The soaring popularity of Jewish food, plus our growing appetite for inventive hybrids, means it’s high time that bagels got some new twists. Bagels are already inspiring desserts, picking up new flavor combinations (beer bagels, anyone?), and getting the chef treatment with toppings like foie gras and ramps. They’re even getting mashed up with puppies.
So, who’s willing to experiment? Sorry, rainbow bagels are already taken, but here are some new bagel ideas we would love to try.
Why not fuse the two essential breakfast ingredients so we can get our coffee and carbs in one bite? If you usually order your coffee “light and sweet,” let a swipe of butter melt into the toasted coffee-bagel, and add a few dashes of vanilla sugar.
Bàhn mì, the addictive Vietnamese sandwich, would be much easier to eat if the traditional airy baguette got swapped out for a chewy bagel. Just hollow out the bagel halves, and they’d do a better job than a baguette of containing the pork, pickled carrots, and cilantro when you take that first bite. (No more fillings spurting out the side.)
No disrespect to the Everything Doughnut, but a more natural sweet-savory combination would be an everything-spiced cheesecake. The blend of toasted sesame seeds, poppy seeds, salt, garlic powder and flakes of dried onion could be mixed into the graham-cracker crust and sprinkled atop the cream-cheese filling. It’s a perfect excuse to have cake for Sunday brunch.
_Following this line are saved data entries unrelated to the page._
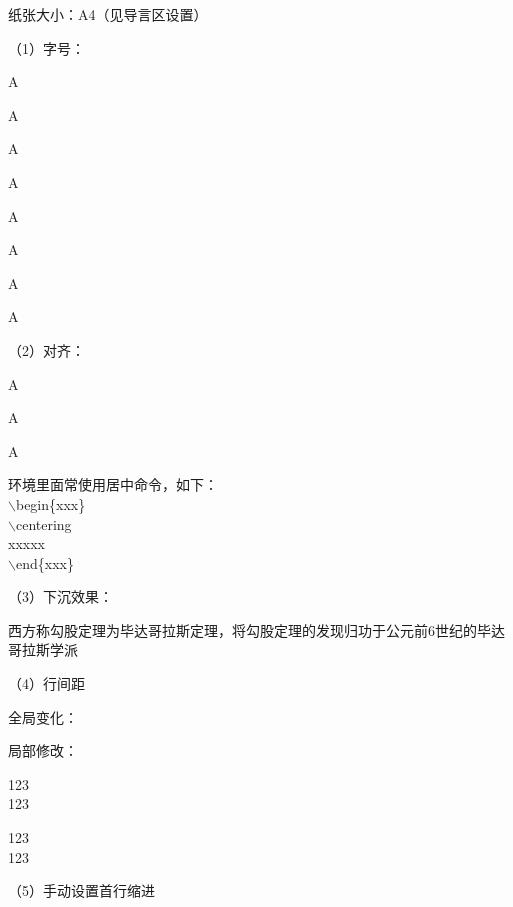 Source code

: \documentclass[a4paper]{article}
\renewcommand{\baselinestretch}{2.0}
\begin{document}
纸张大小：A4（见导言区设置）

（1）字号：

{\tiny A}  %

{\scriptsize A}  %

{\small A}  %

{\normalsize A}  %

{\large A}  %

{\Large A}  %

{\LARGE A}  %

{\huge A}  %

（2）对齐：

\begin{flushleft}  %
    A
\end{flushleft}

\begin{center}  %
    A
\end{center}

\begin{flushright}  %
    A
\end{flushright}

环境里面常使用居中命令，如下：\\
$\backslash$begin\{xxx\}\\
$\backslash$centering\\
xxxxx\\
$\backslash$end\{xxx\}


（3）下沉效果： %

\lettrine{西}方称勾股定理为毕达哥拉斯定理，将勾股定理的发现归功于公元前6世纪的毕达哥拉斯学派

（4）行间距

全局变化： %

局部修改：

123\\
123

123 \vspace{2cm} \\
123

（5）手动设置首行缩进 %



\hspace{2em}{123} %
\end{document}
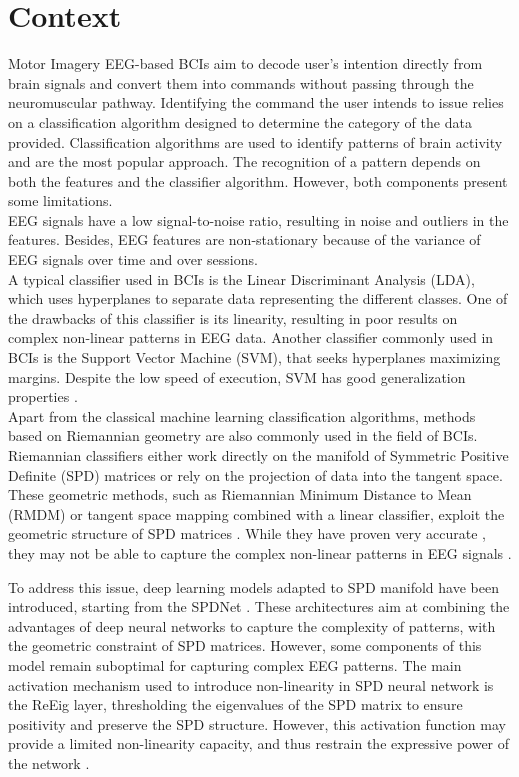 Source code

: \documentclass[11pt,a4paper]{article}
\begin{document}
\newpage
\section{Context}
Motor Imagery EEG-based BCIs aim to decode user's intention directly from brain signals and convert them into commands without passing through the neuromuscular pathway. Identifying the command the user intends to issue relies on a classification algorithm designed to determine the category of the data provided. Classification algorithms are used to identify patterns of brain activity and are the most popular approach. The recognition of a pattern depends on both the features and the classifier algorithm. However, both components present some limitations.\\
EEG signals have a low signal-to-noise ratio, resulting in noise and outliers in the features. Besides, EEG features are non-stationary because of the variance of EEG signals over time and over sessions. \\
A typical classifier used in BCIs is the Linear Discriminant Analysis (LDA), which uses hyperplanes to separate data representing the different classes. One of the drawbacks of this classifier is its linearity, resulting in poor results on complex non-linear patterns in EEG data. Another classifier commonly used in BCIs is the Support Vector Machine (SVM), that seeks hyperplanes maximizing margins. Despite the low speed of execution, SVM has good generalization properties \cite{limitation}.\\

Apart from the classical machine learning classification algorithms, methods based on Riemannian geometry are also commonly used in the field of BCIs. Riemannian classifiers either work directly on the manifold of Symmetric Positive Definite (SPD) matrices or rely on the projection of data into the tangent space. These geometric methods, such as Riemannian Minimum Distance to Mean (RMDM) or tangent space mapping combined with a linear classifier, exploit the geometric structure of SPD matrices \cite{marco2017}. While they have proven very accurate \cite{moabb}, they may not be able to capture the complex non-linear patterns in EEG signals \cite{limitation2}.

\noindent To address this issue, deep learning models adapted to SPD manifold have been introduced, starting from the SPDNet \cite{spdnet}. These architectures aim at combining the advantages of deep neural networks to capture the complexity of patterns, with the geometric constraint of SPD matrices. 
However, some components of this model remain suboptimal for capturing complex EEG patterns. The main activation mechanism used to introduce non-linearity in SPD neural network is the ReEig layer, thresholding the eigenvalues of the SPD matrix to ensure positivity and preserve the SPD structure. However, this activation function may provide a limited non-linearity capacity, and thus restrain the expressive power of the network \cite{act}. \\
\end{document}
Beets are the secret ingredient some expert bakers use in their chocolate cakes, to make the cakes super-moist. Couldn’t the veg lend that same tenderness to a bagel? Either way, the bagels would turn a bougainvillea pink color! For even more magenta, layer them with beet-cured lox from Black Seed.
Pimiento cheese bagels
The classic Southern spread, with its bright flavor of cheddar and cherry peppers, would be irresistible mixed into a bagel. The “caviar of the South” would wipe the deli floor with those namby-pamby Asiago bagels.
Old Bay bagels
Old Bay never met a type of seafood it didn’t like, so that secret herb-and-spice blend would surely be dandy paired with a few slices of smoked salmon. There’s a nice Jewish heritage connection, too, since the cult-favorite seasoning was invented by German-Jewish immigrant Gustav Brunn.
Yes, Cabernet bagels. Don’t judge.
P.S. We’ve also been craving bagels with za’atar, the Middle Eastern spice blend of toasted sesame seeds, thyme, oregano and a citrusy hit of sumac. Luckily, you can find these at a few intrepid bakeries such as Bagel Grove, in Utica, New York. Swap your usual schmear of cream cheese for labneh (the thick, creamy strained yogurt) for an earthy-tangy-nutty taste trifecta. And pray that this bagel flavor catches on across the country.